Il plauso della Sindaca Elena Gubetti: “Leonardo e Giordano sono l’orgoglio di Cerveteri”
Due giovani eroi salvano un bagnante a Campo di Mare –

CERVETERI – Un pomeriggio che poteva trasformarsi in tragedia si è concluso fortunatamente con un lieto fine grazie al coraggio e alla prontezza di due giovani bagnini. Presso la spiaggia libera di Campo di Mare, in prossimità del Fosso Zambra, un bagnante ha ignorato il divieto di balneazione imposto dalle avverse condizioni del mare ed è entrato in acqua nonostante la bandiera rossa fosse chiaramente esposta.

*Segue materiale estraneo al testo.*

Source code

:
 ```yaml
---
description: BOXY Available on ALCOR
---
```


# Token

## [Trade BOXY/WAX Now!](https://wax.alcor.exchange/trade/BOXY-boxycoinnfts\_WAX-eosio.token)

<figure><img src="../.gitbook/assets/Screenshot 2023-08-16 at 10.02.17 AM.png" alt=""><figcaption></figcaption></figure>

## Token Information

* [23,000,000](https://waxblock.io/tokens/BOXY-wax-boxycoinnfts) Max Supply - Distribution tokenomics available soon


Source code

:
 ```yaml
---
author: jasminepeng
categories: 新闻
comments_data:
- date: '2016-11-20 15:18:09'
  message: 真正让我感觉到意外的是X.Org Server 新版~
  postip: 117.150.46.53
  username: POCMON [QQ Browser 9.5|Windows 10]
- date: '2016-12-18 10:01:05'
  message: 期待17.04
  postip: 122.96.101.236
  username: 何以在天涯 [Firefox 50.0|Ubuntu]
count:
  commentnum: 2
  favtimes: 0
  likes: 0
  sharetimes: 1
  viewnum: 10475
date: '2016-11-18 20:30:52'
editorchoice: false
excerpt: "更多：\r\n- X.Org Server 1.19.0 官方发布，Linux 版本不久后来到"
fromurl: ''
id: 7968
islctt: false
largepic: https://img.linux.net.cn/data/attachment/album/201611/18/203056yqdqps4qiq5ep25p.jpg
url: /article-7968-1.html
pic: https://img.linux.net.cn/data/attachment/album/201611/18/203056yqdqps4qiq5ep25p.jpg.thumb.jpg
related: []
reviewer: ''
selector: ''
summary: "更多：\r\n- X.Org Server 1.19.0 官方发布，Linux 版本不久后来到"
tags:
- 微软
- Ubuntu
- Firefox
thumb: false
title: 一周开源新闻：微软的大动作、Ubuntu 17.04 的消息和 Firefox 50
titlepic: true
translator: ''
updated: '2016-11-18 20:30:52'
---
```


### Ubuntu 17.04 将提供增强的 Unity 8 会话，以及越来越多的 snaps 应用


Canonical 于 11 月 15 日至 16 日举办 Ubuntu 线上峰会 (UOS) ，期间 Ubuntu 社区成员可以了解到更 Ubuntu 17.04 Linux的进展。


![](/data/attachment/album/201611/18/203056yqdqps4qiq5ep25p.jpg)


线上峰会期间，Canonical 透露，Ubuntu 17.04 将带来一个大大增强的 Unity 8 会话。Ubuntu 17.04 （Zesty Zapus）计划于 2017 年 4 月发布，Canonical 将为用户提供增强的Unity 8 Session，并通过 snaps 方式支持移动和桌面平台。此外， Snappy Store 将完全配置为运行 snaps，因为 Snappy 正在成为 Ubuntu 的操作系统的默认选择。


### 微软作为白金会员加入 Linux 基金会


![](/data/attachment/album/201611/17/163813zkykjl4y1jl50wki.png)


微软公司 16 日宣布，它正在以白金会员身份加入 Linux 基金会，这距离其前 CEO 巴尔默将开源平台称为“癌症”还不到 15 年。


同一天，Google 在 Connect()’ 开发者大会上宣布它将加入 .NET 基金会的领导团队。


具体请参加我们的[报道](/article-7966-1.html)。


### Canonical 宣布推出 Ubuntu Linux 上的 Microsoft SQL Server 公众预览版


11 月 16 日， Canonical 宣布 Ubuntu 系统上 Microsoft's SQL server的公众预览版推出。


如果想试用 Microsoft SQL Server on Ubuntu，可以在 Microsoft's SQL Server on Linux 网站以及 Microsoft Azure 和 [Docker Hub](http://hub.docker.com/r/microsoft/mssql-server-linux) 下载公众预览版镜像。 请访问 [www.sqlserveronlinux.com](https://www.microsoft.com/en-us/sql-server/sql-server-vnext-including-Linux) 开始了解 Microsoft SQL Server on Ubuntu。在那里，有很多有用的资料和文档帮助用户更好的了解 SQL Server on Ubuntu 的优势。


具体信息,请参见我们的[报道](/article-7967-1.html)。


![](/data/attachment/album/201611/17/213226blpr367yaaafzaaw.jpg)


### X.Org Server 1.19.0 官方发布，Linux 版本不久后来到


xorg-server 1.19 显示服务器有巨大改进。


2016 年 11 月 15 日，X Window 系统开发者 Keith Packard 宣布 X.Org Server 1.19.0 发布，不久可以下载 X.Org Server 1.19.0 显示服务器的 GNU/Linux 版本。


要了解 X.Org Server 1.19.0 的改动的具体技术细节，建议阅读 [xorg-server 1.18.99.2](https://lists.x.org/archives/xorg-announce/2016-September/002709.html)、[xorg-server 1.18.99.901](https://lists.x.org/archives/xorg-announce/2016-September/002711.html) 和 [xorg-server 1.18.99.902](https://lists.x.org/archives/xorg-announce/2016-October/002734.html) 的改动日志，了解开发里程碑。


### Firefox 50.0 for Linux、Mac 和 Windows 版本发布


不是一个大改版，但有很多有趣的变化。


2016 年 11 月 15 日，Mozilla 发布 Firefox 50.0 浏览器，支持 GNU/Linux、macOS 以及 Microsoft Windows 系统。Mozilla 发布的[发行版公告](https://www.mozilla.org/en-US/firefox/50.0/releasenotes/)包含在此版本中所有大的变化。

Le forti onde e il mare particolarmente agitato hanno rapidamente messo in difficoltà la persona, che si è trovata in una situazione di grave pericolo a circa 150 metri dalla riva. A intervenire senza esitazione sono stati Leonardo Federici, 17 anni, e Giordano Marinelli, 21 anni, bagnini in servizio presso lo stabilimento balneare Lemon Beach.
I due giovani si sono tuffati tra le onde affrontando condizioni estremamente difficili e sono riusciti a raggiungere il bagnante, riportandolo in salvo. Una volta sulla battigia, hanno prestato le prime cure e attivato immediatamente il numero unico per le emergenze 112. In pochi minuti sono giunti sul posto i sanitari del servizio di emergenza e gli uomini della Capitaneria di Porto, che hanno coordinato le operazioni di soccorso.
Presente a Campo di Mare, la Sindaca di Cerveteri Elena Gubetti ha voluto esprimere pubblicamente il proprio ringraziamento ai due ragazzi, sottolineandone il coraggio e la professionalità dimostrati. «Hanno dato prova di una preparazione e di un senso del dovere che vanno ben oltre la loro giovane età», ha dichiarato la prima cittadina.
L’episodio rappresenta anche un importante richiamo alla prudenza per tutti i frequentatori delle spiagge. La bandiera rossa, ricordano le autorità, segnala una situazione di reale pericolo e deve essere sempre rispettata. Ignorare gli avvisi può mettere a rischio non soltanto la propria vita, ma anche quella di chi è chiamato a intervenire per prestare soccorso.
Grazie alla determinazione di Leonardo Federici e Giordano Marinelli e all’efficienza della macchina dei soccorsi, la vicenda si è conclusa senza conseguenze irreparabili. Due giovani che, con il loro gesto, hanno dimostrato cosa significhi mettere al primo posto la sicurezza e la vita degli altri.